Sie wollen, dass Klinsmann weitermacht?

Das wäre absolut wünschenswert. Selbstverständlich würde ich am liebsten in dieser Konstellation weiterarbeiten. Sie ist sehr eingespielt, geprägt von großem Vertrauen, auch von Zuneigung, von Energie. Ob es so kommen wird, vermag ich nicht zu sagen. Wir werden uns in aller Ruhe nach der WM unterhalten. Das wird nicht am Sonntag oder Montag passieren. Wir brauchen jetzt erst mal ein bisschen Ruhe, um das Ganze zu verarbeiten und uns unsere Gedanken zu machen. Das erste Gespräch wird es mit Jürgen Klinsmann geben. Ich will erst mal sein Gefühl hören.

Werden Sie Klinsmann zum Weitermachen drängen?

Ich dränge niemanden. Ich bin völlig relaxed – weil ich die Ausgangssituation immer gekannt habe.

Die Frage nach Ihrer beruflichen Zukunft treibt Sie nicht um?

Die Frage hat mich bisher nicht beschäftigt. Zum ersten Mal in meinem Leben habe ich zu keiner Zeit darüber nachgedacht: Was ist in drei oder vier Wochen? Ich wollte mich in jeder Minute auf das konzentrieren, was wichtig ist. Das alles rauscht ja nur an einem vorbei. Vielleicht werden die Dinge, die so schnell im Unterbewusstsein verschwunden sind, erst in einigen Wochen wieder hochkommen. Vieles ist noch gar nicht verarbeitet, weil man unter einer ständigen Anspannung steht. Der Fußball treibt einen ja manchmal an den Rand des Wahnsinns.

Was meinen Sie?

Gegen Polen gewinnst du in der 93. Minute, gegen Italien verlierst du in letzter Minute. Das sind Gefühlsschwankungen – da weißt du nicht, wie du mit denen umgehen sollst. Aber letztlich werden die unglaublich positiven Eindrücke überwiegen: der Spielstil, die Identifikation mit den Fans, diese Nähe, das friedliche Fest WM, der Eindruck, den das Ausland von uns gewonnen hat, sechs Wochen schönes Wetter…

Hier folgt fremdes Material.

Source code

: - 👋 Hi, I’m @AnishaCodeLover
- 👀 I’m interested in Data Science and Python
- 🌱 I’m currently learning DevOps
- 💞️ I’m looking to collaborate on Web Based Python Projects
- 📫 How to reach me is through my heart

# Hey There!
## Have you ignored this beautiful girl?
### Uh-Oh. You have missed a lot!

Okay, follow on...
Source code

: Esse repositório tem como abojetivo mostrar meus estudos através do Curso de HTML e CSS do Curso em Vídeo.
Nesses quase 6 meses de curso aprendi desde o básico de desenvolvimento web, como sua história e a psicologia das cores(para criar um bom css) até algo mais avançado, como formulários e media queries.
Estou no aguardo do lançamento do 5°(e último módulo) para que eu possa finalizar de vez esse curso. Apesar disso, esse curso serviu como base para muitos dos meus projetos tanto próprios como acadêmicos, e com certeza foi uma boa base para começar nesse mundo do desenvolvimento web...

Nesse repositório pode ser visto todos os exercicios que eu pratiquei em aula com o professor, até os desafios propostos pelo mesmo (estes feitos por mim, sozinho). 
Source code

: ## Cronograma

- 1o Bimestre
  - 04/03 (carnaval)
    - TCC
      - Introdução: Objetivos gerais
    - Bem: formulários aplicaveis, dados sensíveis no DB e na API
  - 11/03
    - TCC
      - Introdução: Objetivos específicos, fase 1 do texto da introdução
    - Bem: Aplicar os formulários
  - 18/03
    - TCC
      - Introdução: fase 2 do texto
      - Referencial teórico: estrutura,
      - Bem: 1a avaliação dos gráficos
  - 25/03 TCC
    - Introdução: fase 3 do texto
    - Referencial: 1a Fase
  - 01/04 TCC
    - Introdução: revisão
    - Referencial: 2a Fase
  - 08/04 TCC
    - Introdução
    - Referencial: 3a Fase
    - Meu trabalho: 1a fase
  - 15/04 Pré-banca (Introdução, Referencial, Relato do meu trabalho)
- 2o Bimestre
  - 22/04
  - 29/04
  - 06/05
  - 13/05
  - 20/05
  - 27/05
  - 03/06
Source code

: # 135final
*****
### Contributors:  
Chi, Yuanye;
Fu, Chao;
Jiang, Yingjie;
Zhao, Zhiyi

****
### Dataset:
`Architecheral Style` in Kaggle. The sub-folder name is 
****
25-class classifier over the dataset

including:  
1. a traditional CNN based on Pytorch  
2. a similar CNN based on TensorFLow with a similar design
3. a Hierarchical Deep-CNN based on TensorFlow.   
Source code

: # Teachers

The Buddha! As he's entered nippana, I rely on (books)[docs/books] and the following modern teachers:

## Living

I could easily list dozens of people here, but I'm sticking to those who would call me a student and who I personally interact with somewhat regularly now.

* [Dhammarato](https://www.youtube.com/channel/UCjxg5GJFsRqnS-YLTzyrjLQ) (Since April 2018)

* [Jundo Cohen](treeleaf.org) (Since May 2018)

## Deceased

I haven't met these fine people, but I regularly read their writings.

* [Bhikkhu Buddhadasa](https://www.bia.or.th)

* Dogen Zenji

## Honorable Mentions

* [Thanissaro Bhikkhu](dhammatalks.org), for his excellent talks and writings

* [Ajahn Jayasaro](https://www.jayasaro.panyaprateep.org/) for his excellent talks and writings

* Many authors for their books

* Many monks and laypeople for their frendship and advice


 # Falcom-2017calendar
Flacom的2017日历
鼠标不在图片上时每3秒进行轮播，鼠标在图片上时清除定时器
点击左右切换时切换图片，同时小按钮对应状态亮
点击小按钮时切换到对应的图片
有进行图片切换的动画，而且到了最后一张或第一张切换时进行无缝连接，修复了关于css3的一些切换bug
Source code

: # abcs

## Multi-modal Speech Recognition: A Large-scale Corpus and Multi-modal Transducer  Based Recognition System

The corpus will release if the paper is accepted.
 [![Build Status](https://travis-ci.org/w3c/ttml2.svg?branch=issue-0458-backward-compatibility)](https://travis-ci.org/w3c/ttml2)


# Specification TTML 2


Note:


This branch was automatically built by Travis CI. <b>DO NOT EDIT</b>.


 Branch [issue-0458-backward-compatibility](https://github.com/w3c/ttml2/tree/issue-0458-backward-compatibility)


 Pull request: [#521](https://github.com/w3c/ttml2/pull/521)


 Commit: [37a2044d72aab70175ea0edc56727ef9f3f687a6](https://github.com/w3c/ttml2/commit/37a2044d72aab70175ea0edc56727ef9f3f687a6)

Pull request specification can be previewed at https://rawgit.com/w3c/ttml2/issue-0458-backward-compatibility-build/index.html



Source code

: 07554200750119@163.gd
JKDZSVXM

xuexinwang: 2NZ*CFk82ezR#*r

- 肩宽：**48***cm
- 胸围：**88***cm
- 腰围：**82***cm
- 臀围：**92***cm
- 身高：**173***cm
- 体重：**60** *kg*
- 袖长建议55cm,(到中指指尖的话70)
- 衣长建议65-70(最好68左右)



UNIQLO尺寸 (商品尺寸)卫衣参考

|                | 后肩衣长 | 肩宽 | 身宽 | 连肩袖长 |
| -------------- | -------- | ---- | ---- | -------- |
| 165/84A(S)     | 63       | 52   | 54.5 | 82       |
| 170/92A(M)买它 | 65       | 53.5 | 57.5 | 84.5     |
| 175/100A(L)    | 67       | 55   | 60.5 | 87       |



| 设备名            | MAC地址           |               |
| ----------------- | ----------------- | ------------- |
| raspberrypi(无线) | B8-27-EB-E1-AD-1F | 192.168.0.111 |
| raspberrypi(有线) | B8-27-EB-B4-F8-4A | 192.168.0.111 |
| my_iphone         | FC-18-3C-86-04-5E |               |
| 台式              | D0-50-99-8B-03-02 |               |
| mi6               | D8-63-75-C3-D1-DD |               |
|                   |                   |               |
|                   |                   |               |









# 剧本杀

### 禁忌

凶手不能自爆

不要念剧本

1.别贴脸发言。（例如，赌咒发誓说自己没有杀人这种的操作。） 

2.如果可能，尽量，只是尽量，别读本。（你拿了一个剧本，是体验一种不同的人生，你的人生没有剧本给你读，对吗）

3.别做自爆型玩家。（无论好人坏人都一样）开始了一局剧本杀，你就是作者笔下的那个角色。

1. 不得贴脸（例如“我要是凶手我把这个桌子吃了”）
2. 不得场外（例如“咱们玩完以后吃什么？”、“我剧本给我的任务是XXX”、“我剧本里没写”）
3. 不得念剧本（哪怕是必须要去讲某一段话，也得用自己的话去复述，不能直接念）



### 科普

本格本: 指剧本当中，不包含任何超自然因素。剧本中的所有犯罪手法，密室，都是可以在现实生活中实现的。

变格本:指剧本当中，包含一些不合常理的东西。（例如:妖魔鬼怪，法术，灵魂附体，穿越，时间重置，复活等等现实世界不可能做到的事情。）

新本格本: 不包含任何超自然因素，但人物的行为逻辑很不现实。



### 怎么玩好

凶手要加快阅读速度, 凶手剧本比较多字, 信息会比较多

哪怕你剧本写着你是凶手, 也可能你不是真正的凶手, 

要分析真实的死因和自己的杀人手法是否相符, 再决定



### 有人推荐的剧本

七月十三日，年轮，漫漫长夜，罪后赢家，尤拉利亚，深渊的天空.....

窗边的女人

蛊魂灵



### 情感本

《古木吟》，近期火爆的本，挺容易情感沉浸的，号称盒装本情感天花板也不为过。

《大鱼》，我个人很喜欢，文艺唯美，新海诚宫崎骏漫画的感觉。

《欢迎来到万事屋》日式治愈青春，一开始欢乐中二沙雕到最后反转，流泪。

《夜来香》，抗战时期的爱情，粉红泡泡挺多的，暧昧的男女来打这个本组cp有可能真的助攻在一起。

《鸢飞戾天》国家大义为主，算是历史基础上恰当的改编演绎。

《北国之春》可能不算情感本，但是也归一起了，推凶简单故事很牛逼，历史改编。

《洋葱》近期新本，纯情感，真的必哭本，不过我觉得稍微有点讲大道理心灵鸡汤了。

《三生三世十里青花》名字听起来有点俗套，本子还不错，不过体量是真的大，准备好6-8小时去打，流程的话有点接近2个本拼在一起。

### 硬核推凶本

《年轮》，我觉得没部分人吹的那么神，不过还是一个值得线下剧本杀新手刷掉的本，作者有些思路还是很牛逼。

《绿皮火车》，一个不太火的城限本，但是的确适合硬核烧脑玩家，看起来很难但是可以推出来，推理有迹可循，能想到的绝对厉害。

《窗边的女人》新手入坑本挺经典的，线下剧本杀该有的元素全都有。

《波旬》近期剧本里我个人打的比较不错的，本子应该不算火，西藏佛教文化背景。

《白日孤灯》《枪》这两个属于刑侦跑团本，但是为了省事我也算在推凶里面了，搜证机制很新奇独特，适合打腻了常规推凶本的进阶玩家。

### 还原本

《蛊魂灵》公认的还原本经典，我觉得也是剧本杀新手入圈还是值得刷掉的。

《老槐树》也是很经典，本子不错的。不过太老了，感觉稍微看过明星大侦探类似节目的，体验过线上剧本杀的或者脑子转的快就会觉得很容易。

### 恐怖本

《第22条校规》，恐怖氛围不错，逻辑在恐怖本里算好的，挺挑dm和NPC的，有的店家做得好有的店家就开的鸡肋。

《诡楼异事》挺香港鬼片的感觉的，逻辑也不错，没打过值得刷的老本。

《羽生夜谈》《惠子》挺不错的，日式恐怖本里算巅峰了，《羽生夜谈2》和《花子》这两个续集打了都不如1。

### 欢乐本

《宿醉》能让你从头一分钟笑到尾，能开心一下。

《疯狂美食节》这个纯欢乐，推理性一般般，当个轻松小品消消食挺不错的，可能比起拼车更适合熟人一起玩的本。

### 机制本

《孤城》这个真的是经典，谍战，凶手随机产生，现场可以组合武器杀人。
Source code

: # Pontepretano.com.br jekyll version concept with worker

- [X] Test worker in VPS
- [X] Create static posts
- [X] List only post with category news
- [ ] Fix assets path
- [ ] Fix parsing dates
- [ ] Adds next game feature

Gehörte das auch zu Klinsmanns Masterplan?

Genau. Die Sonne aus Kalifornien holen – das war das Motto.

Die Fragen stellte Stefan Hermanns.

Joachim Löw, 46, ist seit dem 1. August 2004 Kotrainer der deutschen Fußball-Nationalmannschaft. Zuvor trainierte er unter anderem den VfB Stuttgart und den Karlsruher SC.